Hi @paulmillar thanks for your question. There are a number of considerations involved in changing the current data model. In terms of the mappings to other IDs there are technical considerations as well as policy ones (e.g., what criteria might be used to select the other ID types that ROR should map to, how should the mappings be prioritized, etc.). This is an area where additional consultation with users and community members will be useful, via existing channels such as our bimonthly community calls and asynchronous discussion forums. In terms of timescales, the priority for ROR development work right now is implementing the core infrastructure that is needed to support registry additions and updates. This needs to be up and running before we look at any changes to the data model. I would not expect any changes in the near term.
Thanks @mariagould for the explanation. That certainly makes sense. I look forward to the result of your consultation process.
In the mean time, I've created a proof-of-principle project (PIC-to-ROR) to generate a mapping from an organisation's PIC to the corresponding ROR identifier.
Currently, it uses the CORDIS data dump to discover a list of organisations and Wikidata to convert those with an EU VAT number to the corresponding ROR identifier. This approach is a "low-hanging fruit". I imagine adding other approaches in the future.
This is a humble beginning: of the 40,096 organisations in CORDIS, only 2,347 are mapped to their ROR identifier, a mere 5%; however, it's a starting point.

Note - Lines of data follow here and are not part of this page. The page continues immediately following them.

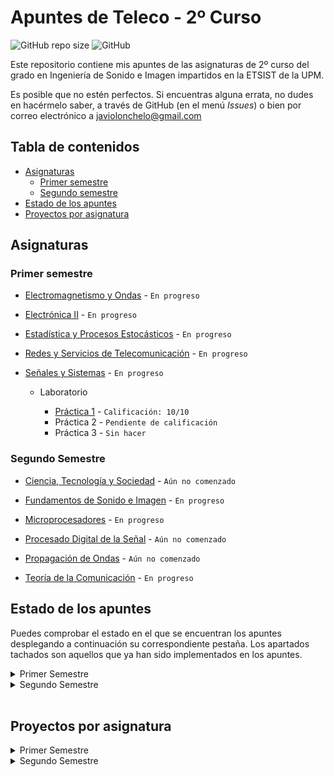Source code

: # Apuntes de Teleco - 2º Curso

![GitHub repo size](https://img.shields.io/github/repo-size/Javiolonchelo/ApuntesTeleco_2?label=Tama%C3%B1o%20del%20repositorio) ![GitHub](https://img.shields.io/github/license/Javiolonchelo/ApuntesTeleco_2?label=Licencia)

Este repositorio contiene mis apuntes de las asignaturas de 2º curso del grado en Ingeniería de Sonido e Imagen impartidos en la ETSIST de la UPM.

Es posible que no estén perfectos. Si encuentras alguna errata, no dudes en hacérmelo saber, a través de GitHub (en el menú _Issues_) o bien por correo electrónico a [javiolonchelo@gmail.com](mailto:javiolonchelo@gmail.com)

## Tabla de contenidos

- [Asignaturas](#asignaturas)
  - [Primer semestre](#primer-semestre)
  - [Segundo semestre](#segundo-semestre)
- [Estado de los apuntes](#estado-de-los-apuntes)
- [Proyectos por asignatura](#proyectos-por-asignatura)

## Asignaturas

### Primer semestre

- [Electromagnetismo y Ondas](/Primer%20Semestre/Electromagnetismo%20y%20Ondas/Electromagnetismo_y_Ondas.pdf) - `En progreso`

- [Electrónica II](/Primer%20Semestre/Electrónica%20II/Electrónica_II.pdf) - `En progreso`

- [Estadística y Procesos Estocásticos](/Primer%20Semestre/Estadística%20y%20Procesos%20Estocásticos/Estadística_y_Procesos_Estocásticos.pdf) - `En progreso`

- [Redes y Servicios de Telecomunicación](/Primer%20Semestre/Redes%20y%20Servicios%20de%20Telecomunicación/Redes_y_Servicios_de_Telecomunicación.pdf) - `En progreso`

- [Señales y Sistemas](/Primer%20Semestre/Señales%20y%20Sistemas/Señales_y_Sistemas.pdf) - `En progreso`

  - Laboratorio

    - [Práctica 1](/Primer%20Semestre/Señales%20y%20Sistemas/Prácticas/P1/P1.pdf) - `Calificación: 10/10`
    - Práctica 2 - `Pendiente de calificación`
    - Práctica 3 - `Sin hacer`

### Segundo Semestre

- [Ciencia, Tecnología y Sociedad](/Segundo%20Semestre/Ciencia,%20Tecnología%20y%20Sociedad/Ciencia_Tecnología_y_Sociedad.pdf) - `Aún no comenzado`

- [Fundamentos de Sonido e Imagen](/Segundo%20Semestre/Fundamentos%20de%20Sonido%20e%20Imagen/Fundamentos_de_Sonido_e_Imagen.pdf) - `En progreso`

- [Microprocesadores](/Segundo%20Semestre/Microprocesadores/Microprocesadores.pdf) - `En progreso`

- [Procesado Digital de la Señal](/Segundo%20Semestre/Procesado%20Digital%20de%20la%20Señal/Procesado_Digital_de_la_Señal.pdf) - `Aún no comenzado`

- [Propagación de Ondas](/Segundo%20Semestre/Propagación%20de%20Ondas/Propagación_de_Ondas.pdf) - `Aún no comenzado`

- [Teoría de la Comunicación](/Segundo%20Semestre/Teoría%20de%20la%20Comunicación/Teoría_de_la_Comunicación.pdf) - `En progreso`

## Estado de los apuntes

Puedes comprobar el estado en el que se encuentran los apuntes desplegando a continuación su correspondiente pestaña. Los apartados tachados son aquellos que ya han sido implementados en los apuntes.

<details>
  <summary>Primer Semestre</summary>
<p>
  
---

<details><summary>Electromagnetismo y Ondas </summary>
<p>

### ~~Oscilaciones~~

- ~~Movimiento armónico simple~~
- ~~Composición de movimientos armónicos~~
- ~~Oscilaciones amortiguadas y forzadas~~

### ~~Ondas en Medios Eléctricos~~

- ~~Características. Función y ecuación de ondas~~
- ~~Ondas armónicas~~
- ~~Ondas en dos y tres dimensiones~~
- ~~Intensidad y nivel de intensidad~~
- ~~Sonido y efecto Doppler~~
- ~~Leyes de la reflexión y la refracción~~
- ~~Interferencias~~
- ~~Ondas estacionarias~~

### Electrostática

- ~~Conservación y cuantificación de la carga~~
- ~~Ley de Coulomb y principio de superposición~~
- ~~Potencial eléctrico~~
- ~~Movimiento de una partícula en un campo~~
- ~~Ley de Gauss~~
- Dipolo eléctrico
- Campo eléctrico en medios conductores
- Campo eléctrico en medios dieléctricos
- Energía electrostática

### Magnetostática

- Corrientes estacionarias
- Fuerza de Lorentz. Campo magnético
- Ley de Laplace. Pares sobre circuitos. Momento magnético
- Ley de Biot y Savaart
- Teorema de Ampère
- Campo magnético en la materia
- Materiales magnéticos

### Campos electromagnéticos

- Inducción electromagnética. Ley de Faraday
- Inducción mutua y autoinducción
- Ley de Ampère-Maxwell
- Energía del campo electromagnético
- Ecuaciones de Maxwell en forma integral

### Conceptos generales

- Notación
- Pasos para la resolución de problemas
- Análisis dimensional
- Trigonometría
- Vectores
- Cinemática
- Dinámica

---

</p>
</details>

<details><summary>Electrónica II</summary>
<p>
  
### Bloque temático I

- Codificación de la información
- Codificación de números
- Aritmética binaria
- Ejercicios sobre codificación y aritmética binaria
- Álgebra de Boole
- Cronogramas
- Sistemas combinacionales complejos

### Bloque temático II

- Arquitecturas digitales I
- Conceptos básicos
- Tecnologías I
- Arquitecturas digitales II
- Tecnologías II

### Bloque temático III

- Introducción a los circuitos secuenciales
- Cronogramas funcionales de circuitos de flip-flops
- Registros
- Diseño de autómatas
- Contadores
- Metodología completa de diseño de sistemas

---

</p>
</details>

<details><summary>Estadística y Procesos Estocásticos</summary>
<p>
  
### ~~Probabilidad~~

- ~~Espacio probabilístico~~
- ~~Combinatoria~~
- ~~Probabilidad condicionada. Independencia~~

### ~~Variables aleatorias~~

- ~~Variable aleatoria discreta~~
- ~~Variable aleatoria continua~~
- ~~Desigualdad de Chebysev~~
- ~~Cuantil y percentil~~

### ~~Vectores aleatorios~~

- ~~Variable aleatoria bidimensional discreta. Funciones de distribución conjunta, marginales y condicionadas. Cálculo de probabilidades~~
- ~~Variable aleatoria bidimensional continua. Función de distribución y función de densidad. Cálculo de probabilidades~~
- Variable aleatoria multidimensional
- ~~Variables aleatorias independientes~~
- ~~Vector de medias. Matriz de covarianzas~~
- ~~Transformaciones lineales de vectores aleatorios~~
- ~~Vectores aleatorios normales~~
- ~~Teorema central del límite~~

### Inferencia estadística

- Estadística descriptiva de una variable: momentos, cuantiles, box-plot, histograma, función de distribución empírica y cálculo de proporciones
- Muestra aleatoria. Media muestral y varianza muestral. Estimación paramétrica
- Intervalos de confianza para la media y para proporciones poblacionales
- Contraste de hipótesis. Nivel de significación y p-valor

### Procesos estocásticos

- ~~Definición de proceso estocático~~
- ~~Procesos estocásticos en tiempo continuo~~
- ~~Procesos estocásticos en tiempo discreto~~
- ~~Distribuciones de primer y segundo orden, media, autocorrelación y autocovarianza~~
- ~~Proceso de Bernoulli. Caminos aleatorios. Procesos normales. Proceso de Poisson~~
- ~~Procesos estacionarios. Densidad espectral~~
- ~~Sistemas lineales y procesos estocásticos~~

### Prácticas con software estadístico

- Modelos de distribución de probabilidad más comunes
- Estadística descriptiva
- Muestreo. Estimación por intervalos de confianza
- Constraste paramétrico

---

</p>
</details>

<details><summary>Redes y Servicios de Telecomunicación</summary>
<p>
  
### Introducción a las Redes de Telecomunicación

- Redes y Servicios de Telecomunicación
- Clasificación de las Redes de Telecomunicación
- Técnicas de conmutación
- Evolución de las redes de telecomunicación

### Arquitecturas de comunicación estratificadas en niveles

- Arquitecturas de comunicación estratificadas en niveles
- Interacción entre entidades y niveles
- Modos de comunicación entre entidades pares
- Conexiones y envío de datos sin conexión
- Facilidades adicionales ofrecidas por un nivel
- Normalización en redes
- Modelos de referencia

### Introducción a los protocolos y servicios de seguridad

- La problemática de la seguridad en las redes
- Servicios de seguridad
- Criptografía de clave secreta y clave pública
- Firma digital
- Certificación digital

### Arquitectura de los centros de conmutación y señalización en redes de telecomunicación

- Redes de conmutación de circuitos
- Redes de conmutación de paquetes
- Ejemplificación Redes IP

### Prácticas

- Generación y análisis de tráfico de voz sobre IP (VoIP)
- Análisis de protocolos. WireShark
- Análisis y diseño de un protocolo de comunicación (NOC y OC)
- Uso de un certificado de clave pública

---

</p>
</details>

<details><summary>Señales y Sistemas</summary>
<p>
  
### ~~Introducción al análisis de señales en el dominio del tiempo~~

- ~~Señales: definición y clasificación~~
- ~~Propiedades y tansformaciones de la variable independiente~~
- ~~Estudio de las señales básicas~~

### Análisis de sistemas en el dominio del tiempo

- ~~Definición de sistema y de sus propiedades~~
- Sistemas LTI
- Representación de señales en términos de impulsos
- Sistemas discretos LTI
- Sistemas continuos LTI

### Análisis de Fourier para señales y sistemas de tiempo continuo

- Introducción al análisis de Fourier
- Señales exponenciales complejas
- Series de Fourier
- Transformada de Fourier
- Transformada de Fourier para señales periódicas
- Respuesta en frecuencia de sistemas continuos. Representación gráfica
- Muestreo ideal
- Aplicación de la transformada de Laplace al análisis de sistemas LTI
- La función del sistema de sistemas continuos
- Sistemas descritos por ecuaciones diferenciales lineales de coeficientes constantes
- Introducción al filtrado

### Análisis de Fourier para señales y sistemas de tiempo discreto

- Respuesta de sistemas discretos LTI a señales exponenciales complejas
- Representación de señales periódicas: la Serie Discreta de Fourier
- Transformada de Fourier para señales periódicas
- Transformada de Fourier para señales no periódicas
- Respuesta en frecuencia de sistemas discretos
- Estudio de señales y sistemas discretos en el dominio transformado Z
- Aplicación de la transformada Z al análisis de sistemas LTI
- La función de sistema de sistemas discretos
- Sistemas de tiempo discreto descritos por ecuaciones diferenciales lineales de coeficientes constantes
- Introducción al filtrado

### Prácticas

- Introducción a Matlab. Representación de señales
- Convolución
- Análisis de sistemas de tiempo discreto

### Ejercicios del tema 1

### Ejercicios del tema 2

### Ejercicios del tema 3

### Ejercicios del tema 4

</p>
</details>

---

</p>
</details>

<details><summary>Segundo Semestre</summary>
<p>
  
  ---

<details><summary>Ciencia, Tecnología y Sociedad</summary>
<p>

---

</p>
</details>

<details><summary>Fundamentos de Sonido e Imagen</summary>
<p>
  
---  
</p>
</details>

<details><summary>Microprocesadores</summary>
<p>
  
---
</p>
</details>

<details><summary>Procesado Digital de la Señal</summary>
<p>
  
---  
</p>
</details>

<details><summary>Propagación de Ondas</summary>
<p>

---

</p>
</details>

<details><summary>Teoría de la Comunicación</summary>
<p>
  
### Modelo de Sistema de Comunicación

### Caracterización de señales

- Representaciones logarítmicas
- Caracterización temporal
- Caracterización espectral
- Señales habituales

### Ruido térmico

- Caracterización del ruido térmico
- Caracterización del ruido en cuadripolos dipolos
- Fórmula de Fris
- Modelo de un analizador de especrtros

### Distorsión

- Tipos de distorsión
- Distorsión lineal
- Distorsión no lineal

### Modulaciones analógicas

- Conceptos de modulación y tipos
- Modulaciones lineales: AM, DBL
- Modulaciones angulares: FM
- Calidad

### Conversión A/D y codificación PCM

- Elementos de un sistema de comunicaciones digitales
- Conversión A/D
- Cuantificación uniforme y no uniforme
- Multiplez por División en el Tiempo (TDM)

### Transmisión digital por canales de ancho de banda limitado

- Modelo de Transmisión Digital
- Ancho de banda de señales banda base
- Interferencia entre símbolos (ISI)
- Criterio de Nyquist
- Filtrado en coseno alzado
- Diagrama de ojos
- Códigos de línea

### Transmisión digital de banda base con ruido

- Representación geométrica de señales
- Implementaciones del receptor: correlador, filtro atrapado
- Teoría de la Detección (receptor binario óptimo)
- Probabilidad de error en sistemas binarios
- Ejemplos de expresiones de probabilidad de error para varias señalizaciones binarias

### Modulaciones digitales

- Modulaciones lineales. Fórmulas básicas
- ASK
- PSK
- QAM y APK
- JSK
- Comparación entre modulaciones digitales

</p>
</details>

---

</p>
</details>

<br>

## Proyectos por asignatura

<details>
  <summary>Primer Semestre</summary>
<p>

- [Electromagnetismo y Ondas](https://github.com/Javiolonchelo/ApuntesTeleco_2/projects/1)

- [Electrónica II](https://github.com/Javiolonchelo/ApuntesTeleco_2/projects/2)

- [Estadística y Procesos Estocásticos](https://github.com/Javiolonchelo/ApuntesTeleco_2/projects/5)

- [Redes y Servicios de Telecomunicación](https://github.com/Javiolonchelo/ApuntesTeleco_2/projects/6)

- [Señales y Sistemas](https://github.com/Javiolonchelo/ApuntesTeleco_2/projects/7)

---

</p>
</details>

<details>
  <summary>Segundo Semestre</summary>
<p>
  
* [Ciencia, Tecnología y Sociedad](https://github.com/Javiolonchelo/ApuntesTeleco_2/projects/4)

- [Fundamentos de Sonido e Imagen](https://github.com/Javiolonchelo/ApuntesTeleco_2/projects/8)

- [Microprocesadores](https://github.com/Javiolonchelo/ApuntesTeleco_2/projects/9)

- [Procesado Digital de la Señal](https://github.com/Javiolonchelo/ApuntesTeleco_2/projects/10)

- [Propagación de Ondas](https://github.com/Javiolonchelo/ApuntesTeleco_2/projects/11)

- [Teoría de la Comunicación](https://github.com/Javiolonchelo/ApuntesTeleco_2/projects/12)

---

</p>
</details>

<br>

I hope to improve this over time.
I've uploaded the command's output, so it's available for everyone who is interested in mapping EU PIC to ROR identifiers without having to run the code themselves. I will try to keep this file reasonably up-to-date, as time permits.

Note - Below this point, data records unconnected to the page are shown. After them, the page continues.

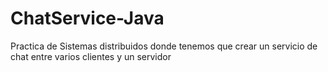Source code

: # ChatService-Java
Practica de Sistemas distribuidos donde tenemos que crear un servicio de chat entre varios clientes y un servidor

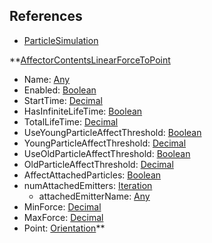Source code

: ## References
  * [ParticleSimulation](RebellionParticleSimulation.md)

**[AffectorContentsLinearForceToPoint](RebellionAffectorContentsLinearForceToPoint.md)
  * Name: [Any](Any.md)
  * Enabled: [Boolean](Boolean.md)
  * StartTime: [Decimal](Decimal.md)
  * HasInfiniteLifeTime: [Boolean](Boolean.md)
  * TotalLifeTime: [Decimal](Decimal.md)
  * UseYoungParticleAffectThreshold: [Boolean](Boolean.md)
  * YoungParticleAffectThreshold: [Decimal](Decimal.md)
  * UseOldParticleAffectThreshold: [Boolean](Boolean.md)
  * OldParticleAffectThreshold: [Decimal](Decimal.md)
  * AffectAttachedParticles: [Boolean](Boolean.md)
  * numAttachedEmitters: [Iteration](Iteration.md)
    * attachedEmitterName: [Any](Any.md)
  * MinForce: [Decimal](Decimal.md)
  * MaxForce: [Decimal](Decimal.md)
  * Point: [Orientation](Orientation.md)**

@paulmillar Wanted to make sure you saw that we now have a proposal that's open for comment on adding new external IDs to ROR, and PIC is a top contender for an early add. Take a look: https://ror.org/blog/2024-07-18-id-ideas/ -- comments open through August 16, 2024
Additionally requested by the Czech Science Foundation - https://ror.org/01pv73b02.
Hi @amandafrench,
Thanks for the "heads up". The proposal looks quite reasonable to me.
I've added a few comments to the document (even though this is strictly past the deadline). None of them are (in any sense) blocking, just some "friendly amendments".
Terrific! Thanks so much, @paulmillar!
Have you any plans to include the EU's Participant Identifier codes? Widely used around the world for applications and partnerships in European research and educational exchange programmes.